Successful coach gets long-overdue selection to national panel
Robert Bailey, Gleaner Writer
After more than two decades as one of the island's top netball coaches, Winston Nevers has finally been rewarded for his hard work and dedication, by being selected to join the Jamaica Netball Association (JNA) coaching staff.
Nevers, affictionately called 'Scrappy' by his players and fellow coaches, has helped nurture the talent of some of the country's most decorated netballers.
Chief among them are world-renowned shooters Elaine Davis and Romelda Aiken, along with national captain Nadine Bryan, Nicole Aiken, sisters Tiffany and Mesha Wolfe, Tasha Morgan, Georgia Gordon, Anna-Marie Grant and Paula Pinnock.
Nevers has guided Jamalco to 16 JNA Berger Paints titles, as well as 17 Jamaica National Building Society Senior League trophies.
In addition, Nevers also led Jamalco to 16 titles in the Clarendon Open League competition, as well as 17 Juici Patties Clarendon Senior League trophies.
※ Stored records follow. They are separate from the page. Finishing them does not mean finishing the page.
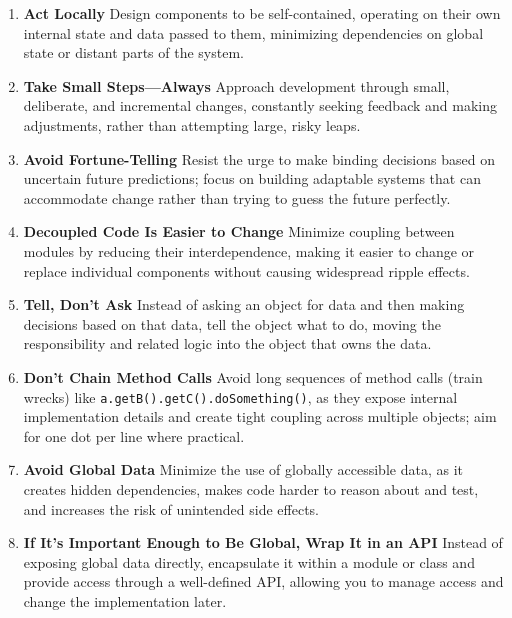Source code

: \documentclass[11pt]{article}
\begin{document}
\begin{tcolorbox}[pragchapterbox={Chapter 5: Bend, or Break}]
\begin{multicols}{2}
\begin{enumerate}[label=\arabic*., start=41, itemsep=1ex, topsep=0pt, partopsep=0pt, labelwidth=!, labelindent=0pt, leftmargin=*]
    \item \textbf{Act Locally}
    Design components to be self-contained, operating on their own internal state and data passed to them, minimizing dependencies on global state or distant parts of the system.

    \item \textbf{Take Small Steps—Always}
    Approach development through small, deliberate, and incremental changes, constantly seeking feedback and making adjustments, rather than attempting large, risky leaps.

    \item \textbf{Avoid Fortune-Telling}
    Resist the urge to make binding decisions based on uncertain future predictions; focus on building adaptable systems that can accommodate change rather than trying to guess the future perfectly.

    \item \textbf{Decoupled Code Is Easier to Change}
    Minimize coupling between modules by reducing their interdependence, making it easier to change or replace individual components without causing widespread ripple effects.

    \item \textbf{Tell, Don’t Ask}
    Instead of asking an object for data and then making decisions based on that data, tell the object what to do, moving the responsibility and related logic into the object that owns the data.

    \item \textbf{Don’t Chain Method Calls}
    Avoid long sequences of method calls (train wrecks) like \texttt{a.getB().getC().doSomething()}, as they expose internal implementation details and create tight coupling across multiple objects; aim for one dot per line where practical.

    \item \textbf{Avoid Global Data}
    Minimize the use of globally accessible data, as it creates hidden dependencies, makes code harder to reason about and test, and increases the risk of unintended side effects.

    \item \textbf{If It’s Important Enough to Be Global, Wrap It in an API}
    Instead of exposing global data directly, encapsulate it within a module or class and provide access through a well-defined API, allowing you to manage access and change the implementation later.


\end{enumerate}
\end{multicols}
\end{tcolorbox}
\end{document}
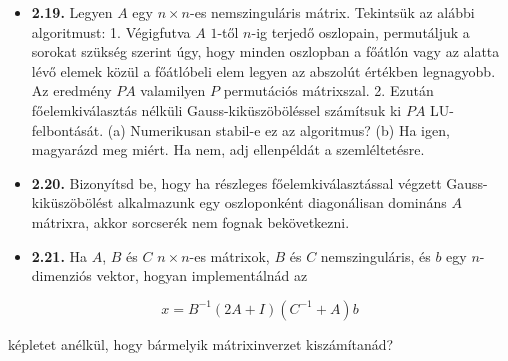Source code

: \documentclass[
  magyar,
  11pt]{article}
\providecommand{\tightlist}{%
  \setlength{\itemsep}{0pt}\setlength{\parskip}{0pt}}
\begin{document}
\begin{itemize}
\tightlist
\item
  \textbf{2.19.} Legyen \(A\) egy \(n \times n\)-es nemszinguláris
  mátrix. Tekintsük az alábbi algoritmust: 1. Végigfutva \(A\) \(1\)-től
  \(n\)-ig terjedő oszlopain, permutáljuk a sorokat szükség szerint úgy,
  hogy minden oszlopban a főátlón vagy az alatta lévő elemek közül a
  főátlóbeli elem legyen az abszolút értékben legnagyobb. Az eredmény
  \(PA\) valamilyen \(P\) permutációs mátrixszal. 2. Ezután
  főelemkiválasztás nélküli Gauss-kiküszöböléssel számítsuk ki \(PA\)
  LU-felbontását. (a) Numerikusan stabil-e ez az algoritmus? (b) Ha
  igen, magyarázd meg miért. Ha nem, adj ellenpéldát a szemléltetésre.
\item
  \textbf{2.20.} Bizonyítsd be, hogy ha részleges főelemkiválasztással
  végzett Gauss-kiküszöbölést alkalmazunk egy oszloponként diagonálisan
  domináns \(A\) mátrixra, akkor sorcserék nem fognak bekövetkezni.
\item
  \textbf{2.21.} Ha \(A\), \(B\) és \(C\) \(n \times n\)-es mátrixok,
  \(B\) és \(C\) nemszinguláris, és \(b\) egy \(n\)-dimenziós vektor,
  hogyan implementálnád az
\end{itemize}

\[x = B^{-1}(2A + I)(C^{-1} + A)b\]

képletet anélkül, hogy bármelyik mátrixinverzet kiszámítanád?
\end{document}
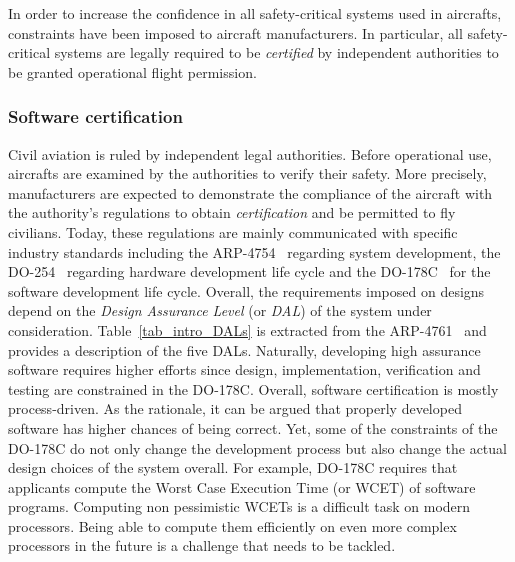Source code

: \documentclass[main.tex]{subfiles}
\begin{document}
In order to increase the confidence in all safety-critical systems used in aircrafts, constraints have been imposed to aircraft manufacturers. In particular, all safety-critical systems are legally required to be \emph{certified} by independent authorities to be granted operational flight permission.

\subsubsection{Software certification}
Civil aviation is ruled by independent legal authorities. Before operational use, aircrafts are examined by the authorities to verify their safety. More precisely, manufacturers are expected to demonstrate the compliance of the aircraft with the authority's regulations to obtain \emph{certification} and be permitted to fly civilians. Today, these regulations are mainly communicated with specific industry standards including the ARP-4754~\cite{arp4754} regarding system development, the DO-254~\cite{do178} regarding hardware development life cycle and the DO-178C~\cite{do178} for the software development life cycle.
Overall, the requirements imposed on designs depend on the \emph{Design Assurance Level} (or \emph{DAL}) of the system under consideration. Table~\ref{tab_intro_DALs} is extracted from the ARP-4761~\cite{arp4761} and provides a description of the five DALs. Naturally, developing high assurance software requires higher efforts since design, implementation, verification and testing are constrained in the DO-178C. 
Overall, software certification is mostly process-driven. As the rationale, it can be argued that properly developed software has higher chances of being correct. Yet, some of the constraints of the DO-178C do not only change the development process but also change the actual design choices of the system overall. For example, DO-178C requires that applicants compute the Worst Case Execution Time (or WCET) of software programs. Computing non pessimistic WCETs is a difficult task on modern processors. Being able to compute them efficiently on even more complex processors in the future is a challenge that needs to be tackled.
\end{document}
He has also led Scotiabank to a number of Business House Senior League titles.
Despite his impressive record and public outcry for him to be selected as part of the national coaching set-up, Nevers was constantly overlook by the JNA.
Not so anymore.
He has finally been added to the Oberon Pitterson-Nattie coaching staff, when he was selected as a specialist shooting coach for all the national teams, a decision announced by the JNA on Monday.
"I am very happy to be part of the coaching set-up," said Nevers. "This is what I have wanted for a long time now, and I am going there to do my best to improve the game of netball," he said.
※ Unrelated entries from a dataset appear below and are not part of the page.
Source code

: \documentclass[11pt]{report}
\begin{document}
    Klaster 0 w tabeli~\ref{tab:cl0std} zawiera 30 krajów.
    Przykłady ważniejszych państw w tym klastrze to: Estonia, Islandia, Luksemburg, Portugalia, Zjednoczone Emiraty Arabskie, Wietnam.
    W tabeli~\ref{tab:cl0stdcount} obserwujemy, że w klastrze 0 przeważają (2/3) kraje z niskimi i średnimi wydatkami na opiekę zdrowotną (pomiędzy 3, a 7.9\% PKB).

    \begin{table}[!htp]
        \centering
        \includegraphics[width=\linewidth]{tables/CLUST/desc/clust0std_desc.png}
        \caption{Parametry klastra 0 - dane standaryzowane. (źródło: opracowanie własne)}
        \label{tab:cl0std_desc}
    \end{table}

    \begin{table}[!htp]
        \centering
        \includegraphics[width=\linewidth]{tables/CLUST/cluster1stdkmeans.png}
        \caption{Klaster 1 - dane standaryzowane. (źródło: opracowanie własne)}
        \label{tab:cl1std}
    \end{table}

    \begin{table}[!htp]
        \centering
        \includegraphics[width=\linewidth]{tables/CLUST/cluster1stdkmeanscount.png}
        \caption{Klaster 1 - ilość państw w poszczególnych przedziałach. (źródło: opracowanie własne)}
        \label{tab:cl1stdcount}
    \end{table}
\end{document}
"I would like to change up the shooting, but I don't know if they are going to allow me to do that. When you look at the Australia and New Zealand teams, they make fewer passes inside the circle, they just catch the ball and make one or two passes and then just shoot," said Nevers.
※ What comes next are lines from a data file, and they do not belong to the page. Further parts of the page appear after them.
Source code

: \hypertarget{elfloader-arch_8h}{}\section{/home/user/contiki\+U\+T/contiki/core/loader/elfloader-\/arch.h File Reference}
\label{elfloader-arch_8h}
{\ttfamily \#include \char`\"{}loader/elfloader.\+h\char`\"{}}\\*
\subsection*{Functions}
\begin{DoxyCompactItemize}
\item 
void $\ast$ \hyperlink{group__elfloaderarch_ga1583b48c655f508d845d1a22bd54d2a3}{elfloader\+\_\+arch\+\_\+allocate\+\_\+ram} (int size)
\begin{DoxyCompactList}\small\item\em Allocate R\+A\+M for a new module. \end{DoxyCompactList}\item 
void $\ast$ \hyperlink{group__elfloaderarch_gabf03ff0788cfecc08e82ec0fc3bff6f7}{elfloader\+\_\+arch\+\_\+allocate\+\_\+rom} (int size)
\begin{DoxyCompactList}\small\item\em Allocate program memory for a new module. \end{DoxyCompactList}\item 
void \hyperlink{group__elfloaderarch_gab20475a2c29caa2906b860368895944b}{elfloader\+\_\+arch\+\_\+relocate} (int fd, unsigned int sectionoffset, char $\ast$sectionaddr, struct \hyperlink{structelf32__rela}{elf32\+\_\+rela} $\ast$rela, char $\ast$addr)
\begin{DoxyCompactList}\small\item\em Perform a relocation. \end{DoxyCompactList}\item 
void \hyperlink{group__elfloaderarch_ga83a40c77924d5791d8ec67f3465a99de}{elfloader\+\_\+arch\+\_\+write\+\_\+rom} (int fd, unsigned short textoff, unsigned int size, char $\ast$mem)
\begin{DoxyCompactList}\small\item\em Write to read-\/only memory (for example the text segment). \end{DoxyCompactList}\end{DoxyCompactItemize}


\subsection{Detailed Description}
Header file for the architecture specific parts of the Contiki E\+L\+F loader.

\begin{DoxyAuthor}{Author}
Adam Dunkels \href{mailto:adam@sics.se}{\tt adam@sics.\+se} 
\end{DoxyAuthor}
"We make four or five passes before we shoot it and so the percentage of us losing that ball is more, compared to when you make a lot of passes, and so I would like to change that."
He added: "I want to see our shooters shooting from a distance because I believe that this will certainly help with their skills."
The veteran coach also pointed out that he would be working tirelessly to improve the mental toughness of players.
"We have problems in the midcourt most times because we tend to lose our concentration very easily. I think when it comes to tight situations we often make poor decisions in the midcourt," said Nevers.
"I think if we can work with the midcourt and ask the players to make fewer mistakes and pass the ball into the goal area, that would be excellent for Jamaica's netball," he observed.
The Sunshine Girls are ranked fourth in the International Federation of Netball Associations World rankings. Nevers believes that it will take a lot of hard work and dedication on the part of the players and coaches to improve this.
"I think that we can beat Australia, New Zealand and England, but we are not going to beat them unless we put in the work as coaches," Nevers said.
"It is going to take hard work from the players as well, but I am going to go there to try and build netball and to help to lift the team in the world rankings."
Nevers is a graduate of the inaugural JNA-University of Technology coaching programme. Nevers, recent national player Sasher-Gaye Henry, and Yvonne Dixon are new additions to the JNA coaching staff.